From owner-freebsd-arch  Fri Jan  1 14:03:11 1999
Return-Path: <owner-freebsd-arch@FreeBSD.ORG>
Received: (from majordom@localhost)
          by hub.freebsd.org (8.8.8/8.8.8) id OAA00531
          for freebsd-arch-outgoing; Fri, 1 Jan 1999 14:03:11 -0800 (PST)
          (envelope-from owner-freebsd-arch@FreeBSD.ORG)
Received: from ns1.yes.no (ns1.yes.no [195.204.136.10])
          by hub.freebsd.org (8.8.8/8.8.8) with ESMTP id OAA00523
          for <freebsd-arch@freebsd.org>; Fri, 1 Jan 1999 14:03:08 -0800 (PST)
          (envelope-from eivind@bitbox.follo.net)
Received: from bitbox.follo.net (bitbox.follo.net [195.204.143.218])
	by ns1.yes.no (8.9.1a/8.9.1) with ESMTP id XAA00855
	for <freebsd-arch@freebsd.org>; Fri, 1 Jan 1999 23:02:44 +0100 (CET)
Received: (from eivind@localhost)
	by bitbox.follo.net (8.8.8/8.8.6) id XAA88406
	for freebsd-arch@freebsd.org; Fri, 1 Jan 1999 23:02:44 +0100 (MET)
Received: from critter.freebsd.dk (critter.freebsd.dk [212.242.40.131])
          by hub.freebsd.org (8.8.8/8.8.8) with ESMTP id GAA03366
          for <arch@freebsd.org>; Thu, 31 Dec 1998 06:08:12 -0800 (PST)
          (envelope-from phk@critter.freebsd.dk)
Received: from critter.freebsd.dk (localhost [127.0.0.1])
	by critter.freebsd.dk (8.9.1/8.8.5) with ESMTP id PAA94810
	for <arch@freebsd.org>; Thu, 31 Dec 1998 15:07:17 +0100 (CET)
To: arch@FreeBSD.ORG
Subject: DEVFS, the time has come...
From: Poul-Henning Kamp <phk@FreeBSD.ORG>
Date: Thu, 31 Dec 1998 15:07:17 +0100
Message-ID: <94808.915113237@critter.freebsd.dk>
Sender: owner-freebsd-arch@FreeBSD.ORG
Precedence: bulk
X-Loop: FreeBSD.ORG


... to make up our mind about it.

There are a number of options open for us, and to make sure we talk
about the substance let me stress once and for all that this dicussion
should be about the >concept< of a devfs, not the code currently in 
the tree.

Once concensus has been reached about what and how a DEVFS should be
and react, we can start to study the code in the tree to see if it
fits or what it will take to get a devfs that does.

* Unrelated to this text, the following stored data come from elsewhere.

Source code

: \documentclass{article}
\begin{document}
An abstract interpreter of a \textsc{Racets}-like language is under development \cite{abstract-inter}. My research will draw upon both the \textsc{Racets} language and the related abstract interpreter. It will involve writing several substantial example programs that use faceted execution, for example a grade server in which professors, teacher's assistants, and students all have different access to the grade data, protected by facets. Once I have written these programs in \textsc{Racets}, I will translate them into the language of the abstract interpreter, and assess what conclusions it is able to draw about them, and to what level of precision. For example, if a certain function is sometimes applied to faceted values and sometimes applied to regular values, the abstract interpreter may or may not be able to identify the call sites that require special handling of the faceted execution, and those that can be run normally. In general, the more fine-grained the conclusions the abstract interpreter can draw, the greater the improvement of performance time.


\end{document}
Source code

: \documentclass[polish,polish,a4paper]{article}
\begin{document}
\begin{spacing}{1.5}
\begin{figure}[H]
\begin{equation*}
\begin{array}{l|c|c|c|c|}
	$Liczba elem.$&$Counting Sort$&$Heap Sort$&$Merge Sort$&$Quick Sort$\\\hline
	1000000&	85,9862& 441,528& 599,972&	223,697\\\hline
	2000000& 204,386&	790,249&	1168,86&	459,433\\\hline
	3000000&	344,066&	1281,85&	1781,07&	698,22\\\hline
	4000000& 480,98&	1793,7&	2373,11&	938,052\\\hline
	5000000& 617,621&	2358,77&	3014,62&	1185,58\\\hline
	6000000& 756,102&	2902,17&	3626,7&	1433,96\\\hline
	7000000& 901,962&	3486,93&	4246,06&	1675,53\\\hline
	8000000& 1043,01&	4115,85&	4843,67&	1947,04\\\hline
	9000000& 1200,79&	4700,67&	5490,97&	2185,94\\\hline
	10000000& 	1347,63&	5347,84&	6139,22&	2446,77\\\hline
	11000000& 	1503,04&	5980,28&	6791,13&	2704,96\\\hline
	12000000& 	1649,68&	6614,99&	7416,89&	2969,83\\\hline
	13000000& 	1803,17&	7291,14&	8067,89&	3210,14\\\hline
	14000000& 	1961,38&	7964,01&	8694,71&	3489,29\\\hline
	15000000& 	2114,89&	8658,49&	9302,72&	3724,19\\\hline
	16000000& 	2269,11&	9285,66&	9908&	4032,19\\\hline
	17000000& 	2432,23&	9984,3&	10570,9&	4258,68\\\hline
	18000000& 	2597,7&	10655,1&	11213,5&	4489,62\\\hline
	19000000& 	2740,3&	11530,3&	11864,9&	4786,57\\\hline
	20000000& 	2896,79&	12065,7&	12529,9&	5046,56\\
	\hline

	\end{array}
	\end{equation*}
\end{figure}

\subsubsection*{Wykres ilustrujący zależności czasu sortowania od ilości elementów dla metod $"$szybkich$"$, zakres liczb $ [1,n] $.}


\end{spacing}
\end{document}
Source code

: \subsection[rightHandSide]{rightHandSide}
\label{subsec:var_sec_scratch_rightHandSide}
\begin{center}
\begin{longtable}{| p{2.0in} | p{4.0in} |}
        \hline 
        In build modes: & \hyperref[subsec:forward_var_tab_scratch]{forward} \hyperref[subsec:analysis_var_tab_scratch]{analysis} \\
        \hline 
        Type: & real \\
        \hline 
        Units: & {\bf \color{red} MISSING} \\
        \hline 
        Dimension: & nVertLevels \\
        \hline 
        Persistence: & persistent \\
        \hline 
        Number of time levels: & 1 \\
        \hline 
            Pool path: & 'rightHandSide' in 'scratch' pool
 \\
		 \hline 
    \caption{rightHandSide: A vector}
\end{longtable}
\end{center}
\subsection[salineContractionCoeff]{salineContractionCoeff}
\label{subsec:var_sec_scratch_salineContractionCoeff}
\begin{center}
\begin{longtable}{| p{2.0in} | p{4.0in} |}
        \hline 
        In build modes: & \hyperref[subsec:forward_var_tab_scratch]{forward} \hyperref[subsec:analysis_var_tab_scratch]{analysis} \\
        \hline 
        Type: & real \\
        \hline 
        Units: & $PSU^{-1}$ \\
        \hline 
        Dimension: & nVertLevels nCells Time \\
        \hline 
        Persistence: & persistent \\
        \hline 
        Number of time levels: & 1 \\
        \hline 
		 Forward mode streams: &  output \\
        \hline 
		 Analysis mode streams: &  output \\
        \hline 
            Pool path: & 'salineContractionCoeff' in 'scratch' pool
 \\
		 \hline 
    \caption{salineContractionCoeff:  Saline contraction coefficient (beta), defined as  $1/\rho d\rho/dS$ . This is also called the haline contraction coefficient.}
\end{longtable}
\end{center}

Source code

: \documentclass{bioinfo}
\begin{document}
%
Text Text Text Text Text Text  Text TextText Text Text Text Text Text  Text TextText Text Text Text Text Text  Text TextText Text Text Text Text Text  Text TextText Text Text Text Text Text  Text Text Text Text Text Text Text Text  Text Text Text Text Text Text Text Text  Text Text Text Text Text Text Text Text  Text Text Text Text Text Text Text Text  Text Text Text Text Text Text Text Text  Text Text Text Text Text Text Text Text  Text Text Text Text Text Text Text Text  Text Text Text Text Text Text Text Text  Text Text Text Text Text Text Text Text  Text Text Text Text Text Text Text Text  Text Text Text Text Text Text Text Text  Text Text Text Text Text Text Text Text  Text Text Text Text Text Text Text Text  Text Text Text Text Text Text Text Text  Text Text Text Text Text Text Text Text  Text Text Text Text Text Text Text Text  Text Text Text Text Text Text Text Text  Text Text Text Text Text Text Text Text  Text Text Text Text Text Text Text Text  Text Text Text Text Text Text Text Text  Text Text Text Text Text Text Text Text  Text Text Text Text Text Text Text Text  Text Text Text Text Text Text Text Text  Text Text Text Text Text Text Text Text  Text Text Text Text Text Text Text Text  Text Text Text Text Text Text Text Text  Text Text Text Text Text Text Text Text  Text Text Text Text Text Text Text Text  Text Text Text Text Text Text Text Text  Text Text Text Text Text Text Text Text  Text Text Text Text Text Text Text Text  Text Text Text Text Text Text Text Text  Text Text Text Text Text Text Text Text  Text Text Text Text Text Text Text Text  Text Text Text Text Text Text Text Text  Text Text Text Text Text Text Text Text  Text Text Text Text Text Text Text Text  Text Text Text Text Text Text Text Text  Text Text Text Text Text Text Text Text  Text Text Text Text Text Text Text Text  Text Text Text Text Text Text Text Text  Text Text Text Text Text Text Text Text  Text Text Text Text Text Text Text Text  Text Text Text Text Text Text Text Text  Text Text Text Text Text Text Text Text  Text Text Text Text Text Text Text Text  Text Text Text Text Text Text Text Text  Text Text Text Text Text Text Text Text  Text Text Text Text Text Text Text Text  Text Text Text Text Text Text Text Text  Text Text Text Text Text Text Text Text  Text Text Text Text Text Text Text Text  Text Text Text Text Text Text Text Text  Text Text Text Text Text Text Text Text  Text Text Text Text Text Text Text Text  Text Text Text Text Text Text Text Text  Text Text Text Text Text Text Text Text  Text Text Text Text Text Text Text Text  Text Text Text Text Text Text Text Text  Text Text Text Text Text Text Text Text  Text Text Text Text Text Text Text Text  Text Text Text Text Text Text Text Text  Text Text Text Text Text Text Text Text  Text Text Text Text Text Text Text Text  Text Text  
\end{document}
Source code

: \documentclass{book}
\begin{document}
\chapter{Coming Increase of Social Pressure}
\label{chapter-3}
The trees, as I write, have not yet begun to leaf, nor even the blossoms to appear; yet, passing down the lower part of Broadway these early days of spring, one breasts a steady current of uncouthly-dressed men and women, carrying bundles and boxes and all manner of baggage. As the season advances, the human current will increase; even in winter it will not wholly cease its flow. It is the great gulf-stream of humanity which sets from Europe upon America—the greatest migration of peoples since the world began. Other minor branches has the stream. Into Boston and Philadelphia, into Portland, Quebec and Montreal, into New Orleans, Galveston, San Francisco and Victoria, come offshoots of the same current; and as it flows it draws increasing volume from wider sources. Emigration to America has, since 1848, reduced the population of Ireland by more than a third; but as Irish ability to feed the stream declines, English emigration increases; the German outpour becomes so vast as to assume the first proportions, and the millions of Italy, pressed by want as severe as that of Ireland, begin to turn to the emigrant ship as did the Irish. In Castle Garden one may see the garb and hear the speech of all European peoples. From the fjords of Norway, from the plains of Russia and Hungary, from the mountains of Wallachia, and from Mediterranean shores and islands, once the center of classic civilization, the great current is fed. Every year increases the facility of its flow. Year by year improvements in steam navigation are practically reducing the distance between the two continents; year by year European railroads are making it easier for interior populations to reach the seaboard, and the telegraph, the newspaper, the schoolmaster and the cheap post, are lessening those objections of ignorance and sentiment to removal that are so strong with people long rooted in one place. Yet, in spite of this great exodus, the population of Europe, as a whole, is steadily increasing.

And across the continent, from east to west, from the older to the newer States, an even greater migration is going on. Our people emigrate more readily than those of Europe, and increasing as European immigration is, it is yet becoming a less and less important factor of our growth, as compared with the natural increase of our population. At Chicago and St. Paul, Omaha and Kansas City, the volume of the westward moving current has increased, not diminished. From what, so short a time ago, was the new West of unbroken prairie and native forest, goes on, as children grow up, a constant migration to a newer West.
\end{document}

DEVFS, HERITAGE, CONCEPT and ADVANTAGES:

I talked to Dennis Ritchie about the history of device nodes
(CHR/BLK) when I ate breakfast with him in New Orleans.  Orginally
it was very crude but simple: Inode number 7 was the printer, 8
was the disk, and so on.  The root-dir was around 40 at the time.
This soon became a problem, so the device nodes were introduced,
and we've had them ever since.  Device nodes are a shortcut from
one namespace (filesystem) to another (cdevsw/bdevsw arrays of
device drivers).  There is according to Dennis Ritchie no compelling
reason to have a separate namespace for anything, if you could put
it in the filesystem (plan#9 anybody ?)

So what a devfs does is to remove the cdevsw and bdevsw namespaces
of device drivers and instead attach not device drivers but 
instances of devices into the filesystem directly.

The advantages of having a DEVFS is trying to solve are the following:

1. Static mapping of major devices must be maintained, this means
   that 3rd party drivers need to be catalogued and assigned numbers
   for, and major numbers are a limited resource: there are only
   256 of them.

2. Dynamic creation of the needed device nodes, instead of magic
   shell scripts (MAKEDEV), such that the found devices are available
   in /dev, and if the device is not there on the next boot, the
   nodes in /dev are gone again.  This is a major tickbox item for
   people working on Plug&Play, Cardbus, PCMCIA and other dynamic
   configuration technologies.

3. Avoid the NFOOBAR definitions in the drivers.  A Devfs would
   allow the device driver to attach sufficient information to the
   vnode that it can find both its "softc" structure and a unit
   number from the vnode.  Currently only the minor device number
   is available, and that only allows the unit number to be found,
   the softc struct must be found by taking (a subset of) the minor
   number as an array index.  DEVFS will also remove the need to
   check the validity of the minor number in the drivers.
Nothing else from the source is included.